というのも、過去の研究で「出産は女性の将来所得を最大2、3割減少させる一方で、こうした出産ペナルティは育児休業から短期間で復帰し、かつ労働時間を減らさないことで回避できる」という結果があるからです。
参照 https://www.jcer.or.jp/column/otake/index894.html
牧野:
出産ペナルティという言葉には違和感を覚えますが、考え方としては何が大切ですか?
川嶋:
出産ペナルティという言い方は非常に経済学的な言い回しなので、違和感があるのは当然だと思います。実際、わたしももう少し他の言い方はないのかなとか、こういうところが経済学が一般に受け入れられないところなんじゃないかなと思いました。
上記の研究結果に話を戻すと、実は上記の結果は「女性がキャリアを高めていく上で、仕事へのコミットメントが強いこと、長時間労働や短期間の育児休業取得によって明示的なシグナルを会社に送ることが重要になっている」ことを示しています。なので、ワークライフバランスという意味では、育児休業を短くすることに納得できない人もいるかもしれません。
ただ、それでもわたしが育児休業の短縮を提案するのは、ワークライフバランスというなら、ライフだけではなくワークをより充実させるという方向性がもう少し議論としてあってもいいのではと思うからです。
もちろん、理想は十分に育児休業を取って、その上で元のキャリアに戻れることなのは間違いありません。しかし、現状ではそれがすぐに達成されるような状況でもないのも確かです。
そして、キャリアのために出産を諦めている女性や、出産によってキャリア諦めている女性がいる中、出産したとしてもキャリアを継続できる働き方があることを知ってもらうのは非常に重要なことだと思います。
また、育児休業の短縮という意味では、今期の国会の育児介護休業法の改正で導入された育児休業を2回に分けて取得できるという制度に注目しています。2回に分けて取得できるということは「試しに」早期に仕事に復帰する、ということが可能になるからです。
ワークライフバランスの話はこのくらいですが、その次の理想的な「働き方」「職場の在り方」については・・・、凄く難しいですよね。例えば、ある人にとってその職場は理想的であっても、別の人から全然そうではないことなんて山ほどあるわけですからね。
牧野:
ここにも価値観の違いや主観的評価が存在しますね。身近なところで例がありますか?
川嶋:
うちの事務所の話をさせてもらうと、うちの事務所で働いている事務員の方々って、みんな女性で、主婦で子供もいて、いわゆる130万円の範囲内で働いてもらっています。
そして、子供の行事は最優先なので、どんなに忙しくても授業参観や運動会、入学式・卒業式等には出られるよう、みんなで協力しています。

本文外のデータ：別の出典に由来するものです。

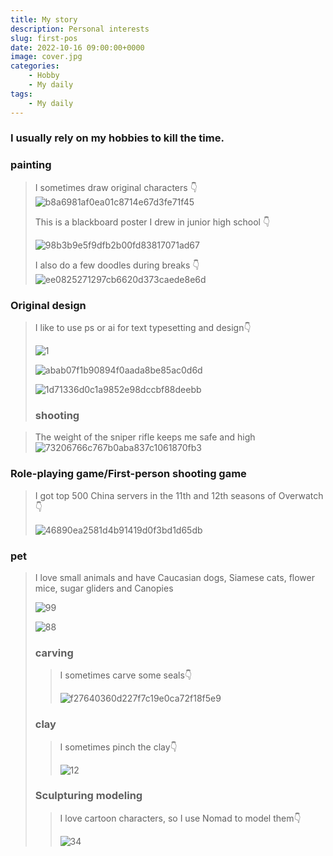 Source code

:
 ```yaml
---
title: My story
description: Personal interests
slug: first-pos
date: 2022-10-16 09:00:00+0000
image: cover.jpg
categories:
    - Hobby
    - My daily
tags:
    - My daily
---
```




### I usually rely on my hobbies to kill the time.

### painting

> I sometimes draw original characters 👇![b8a6981af0ea01c8714e67d3fe71f45](11.jpg)
>
> This is a blackboard poster I drew in junior high school 👇
>
> ![98b3b9e5f9dfb2b00fd83817071ad67](22.jpg)
>
> I also do a few doodles during breaks 👇![ee0825271297cb6620d373caede8e6d](33.jpg)

### Original design

> I like to use ps or ai for text typesetting and design👇
>
> ![1](1.jpg)
>
> ![abab07f1b90894f0aada8be85ac0d6d](44.jpg)
>
> ![1d71336d0c1a9852e98dccbf88deebb](55.jpg)
>
> ### **shooting**

> The weight of the sniper rifle keeps me safe and high![73206766c767b0aba837c1061870fb3](66.jpg)

 ### Role-playing game/First-person shooting game

> I got top 500  China servers in the 11th and 12th seasons of Overwatch👇
>
> ![46890ea2581d4b91419d0f3bd1d65db](77.jpg)

 ### pet

> I love small animals and have Caucasian dogs, Siamese cats, flower mice, sugar gliders and Canopies
>
> ![99](99.jpg)
>
> ![88](88.jpg)
>
> ### carving
>
> > I sometimes carve some seals👇
> >
> > ![f27640360d227f7c19e0ca72f18f5e9](10.jpg)
>
>  ### clay
>
> > I sometimes pinch the clay👇
> >
> > ![12](12.jpg)
>
>  ### Sculpturing modeling
> >I love cartoon characters, so I use Nomad to model them👇
> > 
> >![34](34.jpg)

> 

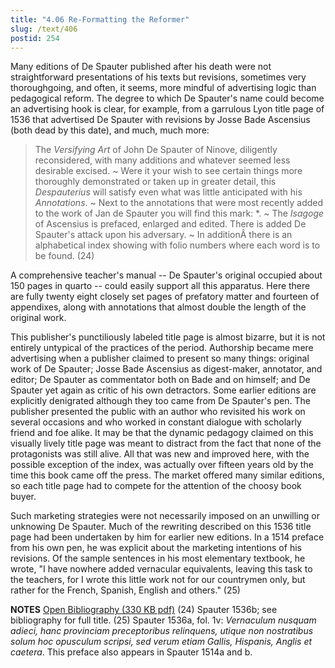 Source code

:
 ```yaml
---
title: "4.06 Re-Formatting the Reformer"
slug: /text/406
postid: 254
---
```

Many editions of De Spauter published after his death were not straightforward presentations of his texts but revisions, sometimes very thoroughgoing, and often, it seems, more mindful of advertising logic than pedagogical reform. The degree to which De Spauter's name could become an advertising hook is clear, for example, from a garrulous Lyon title page of 1536 that advertised De Spauter with revisions by Josse Bade Ascensius (both dead by this date), and much, much more:
<blockquote>The <em>Versifying Art</em> of John De Spauter of Ninove, diligently reconsidered, with many additions and whatever seemed less desirable excised.
~ Were it your wish to see certain things more thoroughly demonstrated or taken up in greater detail, this <em>Despauterius</em> will satisfy even what was little anticipated with his <em>Annotations</em>.
~ Next to the annotations that were most recently added to the work of Jan de Spauter you will find this mark: *.
~ The <em>Isagoge</em> of Ascensius is prefaced, enlarged and edited. There is added De Spauter's attack upon his adversary.
~ In additionÂ there is an alphabetical index showing with folio numbers where each word is to be found. (24)</blockquote>
A comprehensive teacher's manual -- De Spauter's original occupied about 150 pages in quarto -- could easily support all this apparatus. Here there are fully twenty eight closely set pages of prefatory matter and fourteen of appendixes, along with annotations that almost double the length of the original work.

This publisher's punctiliously labeled title page is almost bizarre, but it is not entirely untypical of the practices of the period. Authorship became mere advertising when a publisher claimed to present so many things: original work of De Spauter; Josse Bade Ascensius as digest-maker, annotator, and editor; De Spauter as commentator both on Bade and on himself; and De Spauter yet again as critic of his own detractors. Some earlier editions are explicitly denigrated although they too came from De Spauter's pen. The publisher presented the public with an author who revisited his work on several occasions and who worked in constant dialogue with scholarly friend and foe alike. It may be that the dynamic pedagogy claimed on this visually lively title page was meant to distract from the fact that none of the protagonists was still alive. All that was new and improved here, with the possible exception of the index, was actually over fifteen years old by the time this book came off the press. The market offered many similar editions, so each title page had to compete for the attention of the choosy book buyer.

Such marketing strategies were not necessarily imposed on an unwilling or unknowing De Spauter. Much of the rewriting described on this 1536 title page had been undertaken by him for earlier new editions. In a 1514 preface from his own pen, he was explicit about the marketing intentions of his revisions. Of the sample sentences in his most elementary textbook, he wrote, "I have nowhere added vernacular equivalents, leaving this task to the teachers, for I wrote this little work not for our countrymen only, but rather for the French, Spanish, English and others." (25)

<strong>NOTES</strong>
<a href="http://www.humanismforsale.org/bibliography.pdf" target="new">Open Bibliography (330 KB pdf)</a>
(24) Spauter 1536b; see bibliography for full title.
(25) Spauter 1536a, fol. 1v: <em>Vernaculum nusquam adieci, hanc provinciam preceptoribus relinquens, utique non nostratibus solum hoc opusculum scripsi, sed verum etiam Gallis, Hispanis, Anglis et caetera</em>. This preface also appears in Spauter 1514a and b.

でも、こうした働き方って「130万円の範囲内」というところを受け入れられる人なら問題ないと思うのですが、そうではなくてもっと稼ぎたい、という人の場合、そもそも働こうとは思わないと思います。
実際、過去には家庭の事情でパートではなく正社員で働きたいという人がやめていったことがあります。
牧野:
最低時給が各地で上昇していく中で、年末にかけて出勤調整も増える傾向にあります。
川嶋:
それも頭の痛いところで、うちの場合は年末が非常に忙しいことがわかっているので、1年の始めからかなり慎重に調整をしているので問題ないのですが、他の会社だと年末の最後の給与で失敗しているところをときどき見ます。ただ、社会保険の130万円に関しては向こう1年の見込み額でみるので、厳密に言えば、年末だけ給与が多くて、結果、年収が130万円以上になってしまったとしても、それが昇進や昇給をともなわない一時的な収入増の場合、社会保険の扶養から外れる必要はありません。この辺は1月から12月までの収入で厳密にみる税制上の控除とは違うところですね。
理想的な「働き方」「職場の在り方」に話を戻して、それでも、と考えるなら、労働者の「働き方」に関しては、その労働者にとって最優先のことが満たされるところで働くのが良いのかなと思います。最優先のことが満たされなかったり、あるいはそもそもなかったりすると、何をしていても幸せになれないような気がします。
一方で、理想的な「職場の在り方」については有り体ですが、お互い助け合えることが一番のような気がします。
牧野:
「お互い助け合えることが一番」とは重い言葉です。しっかりと考えていきたいですね。
さて、私たちTNCが応援していく中小企業にとって、従業員とその家族が働いて幸せになる経営を実現すると、長く多くの方が働いていける社会を実現できると思われます。
近著には『定年後再雇用者の同一労働同一賃金と70歳雇用等への対応実務』では、それこそ、定年後の働き方について述べられていらっしゃる点について、中小企業も努力されている現状を踏まえて、コメントをお寄せいただけますと幸いです。いかがでしょうか?
川嶋:
これはあくまでわたしの主観ですが、中小企業、特に組織化があまり進んでいないような会社の方が、高齢者が長く働いているという印象があります。主観であると断ったのは、国の統計だと集計方法の関係上、30人以下の事業所が実際にどうなっているかわからないからです。
ただ、こうした会社の場合、定年はあるけど定年後も働いていたり、そもそも定年自体がなかったり、といった会社が少なくなく、加えて、そうした会社の高齢者の多くは定年前と変わらない給与と働き方をさせているところが多くあると感じます。
牧野:
確かに。ゆるやかに、しっかりと存在感がある高齢者が働き続けているところは、制度的なフォローでない場合も多いですね。みんなの総意で、「いてもらっている」感じがします。
川嶋:
そうなんです。実際、わたしも「就業規則には定年が65歳って書いてあるけど、今、○○さんが67歳で働いてるんだけどいいのかな」といった相談を受けたりもします。
定年がなかったり定年はあるけど定年後も働かせていたりする理由は、人手不足や後継者不足など、あまりポジティヴな理由でないことが多いですが、理由はどうあれ、そうした高齢者を雇用している会社は、まずは大企業等にできていないことをできていることを誇りに思って良いのかなと思います。
牧野:
理由の如何を問わず、中小企業の現状には胸を張ってもらいたい。
川嶋:
はい。また、当然、大企業等の真似をして「定年再雇用、賃金大幅減」みたいなことをする必要もないので、戦力として働いてくれるあいだは戦力として扱ってあげれば良いと思います。
一方で、そうした会社の場合、高齢者を長く働かせている理由が理由なので、高齢者に長く働いてもらうこととは別に、人材や後継者の確保が人事労務上の課題としてあると思うので、それをいかに解決していくかも重要かと思います。
牧野:
川嶋先生の一言一言に「優しい気持ち」になりました。
まだまだコロナ禍下で、気持ちも余裕がない中ではありますが、しっかりと働き方を考えていくことが人生を充実させていく、そんな職場が増えるよう「いい会社」経営を応援していきたいです。このたびは、いろいろと教えて頂き、ありがとうございます。